The race became contentious after an investigator connected to Smith turned up anomalies in Glorioso’s nominating petitions, and Glorioso was ultimately charged with a felony count of filing a false document.

Smith said Tuesday night he didn’t want to comment about Glorioso, but he said he thought the results were clear.

“I think it appears pretty clear the people have spoken, and I certainly respect the people of this county,” Smith said.

And Scotia has a new mayor: Democrat Thomas Gifford, with nearly 59 percent of the unofficial vote, beat Republican Loretta Rigney. Gifford is set to replace retiring incumbent Kris Kastberg, who has held the seat for a decade.
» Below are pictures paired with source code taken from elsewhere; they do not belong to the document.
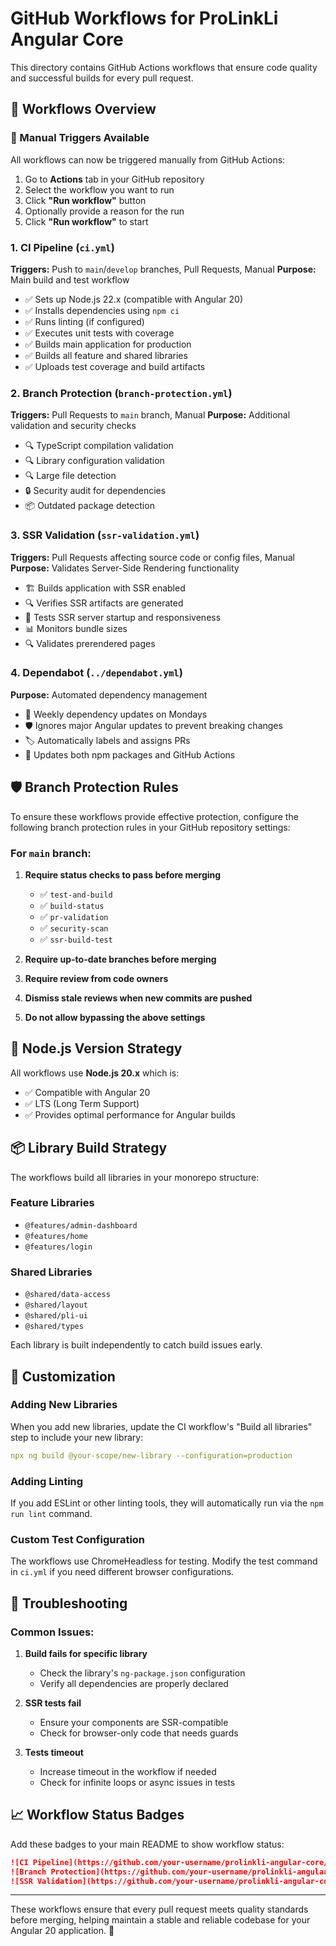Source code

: # GitHub Workflows for ProLinkLi Angular Core

This directory contains GitHub Actions workflows that ensure code quality and successful builds for every pull request.

## 🔄 Workflows Overview

### 🚀 Manual Triggers Available
All workflows can now be triggered manually from GitHub Actions:
1. Go to **Actions** tab in your GitHub repository
2. Select the workflow you want to run
3. Click **"Run workflow"** button
4. Optionally provide a reason for the run
5. Click **"Run workflow"** to start

### 1. CI Pipeline (`ci.yml`)
**Triggers:** Push to `main`/`develop` branches, Pull Requests, Manual
**Purpose:** Main build and test workflow

- ✅ Sets up Node.js 22.x (compatible with Angular 20)
- ✅ Installs dependencies using `npm ci`
- ✅ Runs linting (if configured)
- ✅ Executes unit tests with coverage
- ✅ Builds main application for production
- ✅ Builds all feature and shared libraries
- ✅ Uploads test coverage and build artifacts

### 2. Branch Protection (`branch-protection.yml`)
**Triggers:** Pull Requests to `main` branch, Manual
**Purpose:** Additional validation and security checks

- 🔍 TypeScript compilation validation
- 🔍 Library configuration validation
- 🔍 Large file detection
- 🔒 Security audit for dependencies
- 📦 Outdated package detection

### 3. SSR Validation (`ssr-validation.yml`)
**Triggers:** Pull Requests affecting source code or config files, Manual
**Purpose:** Validates Server-Side Rendering functionality

- 🏗️ Builds application with SSR enabled
- 🔍 Verifies SSR artifacts are generated
- 🚀 Tests SSR server startup and responsiveness
- 📊 Monitors bundle sizes
- 🔍 Validates prerendered pages

### 4. Dependabot (`../dependabot.yml`)
**Purpose:** Automated dependency management

- 📅 Weekly dependency updates on Mondays
- 🛡️ Ignores major Angular updates to prevent breaking changes
- 🏷️ Automatically labels and assigns PRs
- 🔄 Updates both npm packages and GitHub Actions

## 🛡️ Branch Protection Rules

To ensure these workflows provide effective protection, configure the following branch protection rules in your GitHub repository settings:

### For `main` branch:
1. **Require status checks to pass before merging**
   - ✅ `test-and-build`
   - ✅ `build-status`
   - ✅ `pr-validation`
   - ✅ `security-scan`
   - ✅ `ssr-build-test`

2. **Require up-to-date branches before merging**
3. **Require review from code owners**
4. **Dismiss stale reviews when new commits are pushed**
5. **Do not allow bypassing the above settings**

## 🚀 Node.js Version Strategy

All workflows use **Node.js 20.x** which is:
- ✅ Compatible with Angular 20
- ✅ LTS (Long Term Support)
- ✅ Provides optimal performance for Angular builds

## 📦 Library Build Strategy

The workflows build all libraries in your monorepo structure:

### Feature Libraries
- `@features/admin-dashboard`
- `@features/home`
- `@features/login`

### Shared Libraries
- `@shared/data-access`
- `@shared/layout`
- `@shared/pli-ui`
- `@shared/types`

Each library is built independently to catch build issues early.

## 🔧 Customization

### Adding New Libraries
When you add new libraries, update the CI workflow's "Build all libraries" step to include your new library:

```yaml
npx ng build @your-scope/new-library --configuration=production
```

### Adding Linting
If you add ESLint or other linting tools, they will automatically run via the `npm run lint` command.

### Custom Test Configuration
The workflows use ChromeHeadless for testing. Modify the test command in `ci.yml` if you need different browser configurations.

## 🐛 Troubleshooting

### Common Issues:

1. **Build fails for specific library**
   - Check the library's `ng-package.json` configuration
   - Verify all dependencies are properly declared

2. **SSR tests fail**
   - Ensure your components are SSR-compatible
   - Check for browser-only code that needs guards

3. **Tests timeout**
   - Increase timeout in the workflow if needed
   - Check for infinite loops or async issues in tests

## 📈 Workflow Status Badges

Add these badges to your main README to show workflow status:

```markdown
![CI Pipeline](https://github.com/your-username/prolinkli-angular-core/workflows/CI%20Pipeline/badge.svg)
![Branch Protection](https://github.com/your-username/prolinkli-angular-core/workflows/Branch%20Protection/badge.svg)
![SSR Validation](https://github.com/your-username/prolinkli-angular-core/workflows/SSR%20Validation/badge.svg)
```

---

These workflows ensure that every pull request meets quality standards before merging, helping maintain a stable and reliable codebase for your Angular 20 application. 🎯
The new mayor will be joined by Josephe Rizo and Heather Gray, who led the field of candidates up for two seats on the Village Board.

Here’s a look at how other local races across the region panned out Tuesday night (results are unofficial until certified):


Incumbent Town Justice Jennifer McPhail claimed more than 55 percent of the vote to win re-election against challenger John Lockwood.


Michelle VanWoeart, who scored endorsements from both the Republican and Democratic parties, garnered 53 percent of the vote, ousting incumbent Town Justice Norm Miller.


With three alderman seats on the ballot, and the unofficial results fully reported, Republican Patrick Russo held a lead against Democrat Pamela Swart in the First Ward; Democrat Irene Collins led Arthur Iannuzzi in the Third Ward; and, Democrat David Dybas held a 17-vote margin against Republican Stephen Gomula in the Fourth Ward.

Montgomery County

Republican Brittany Kolbe pulled away in the county clerk’s race, with nearly 55 percent of the vote against Democrat Helen Bartone.


Brian Lavine, with just over 51 percent of the vote, narrowly won a Town Board seat against Bruce Wetsell. In an even more narrow race, Howard Burt Jr. appeared to beat out Thomas Johnstone by a five-vote margin for a Village Board seat.


Republican Alan Tavenner claimed the town supervisor seat, with 68 percent of the vote against Virginia Kintz.


Republican Stephen Gerhardt, with around 58 percent of the vote, defeated John Meaney to claim the town justice seat.


Charlton voters supported a proposal to establish the Town of Charlton Ambulance District, with 55 percent of voters in favor, authorizing the Town Board to set an annual tax to fund new ambulance services.

Republican Penny Heritage and David Robbins appeared to have locked in Town Board seats, with most precincts reported.


Michael Ginley won the town justice race with 56 percent of the vote and all precincts reported.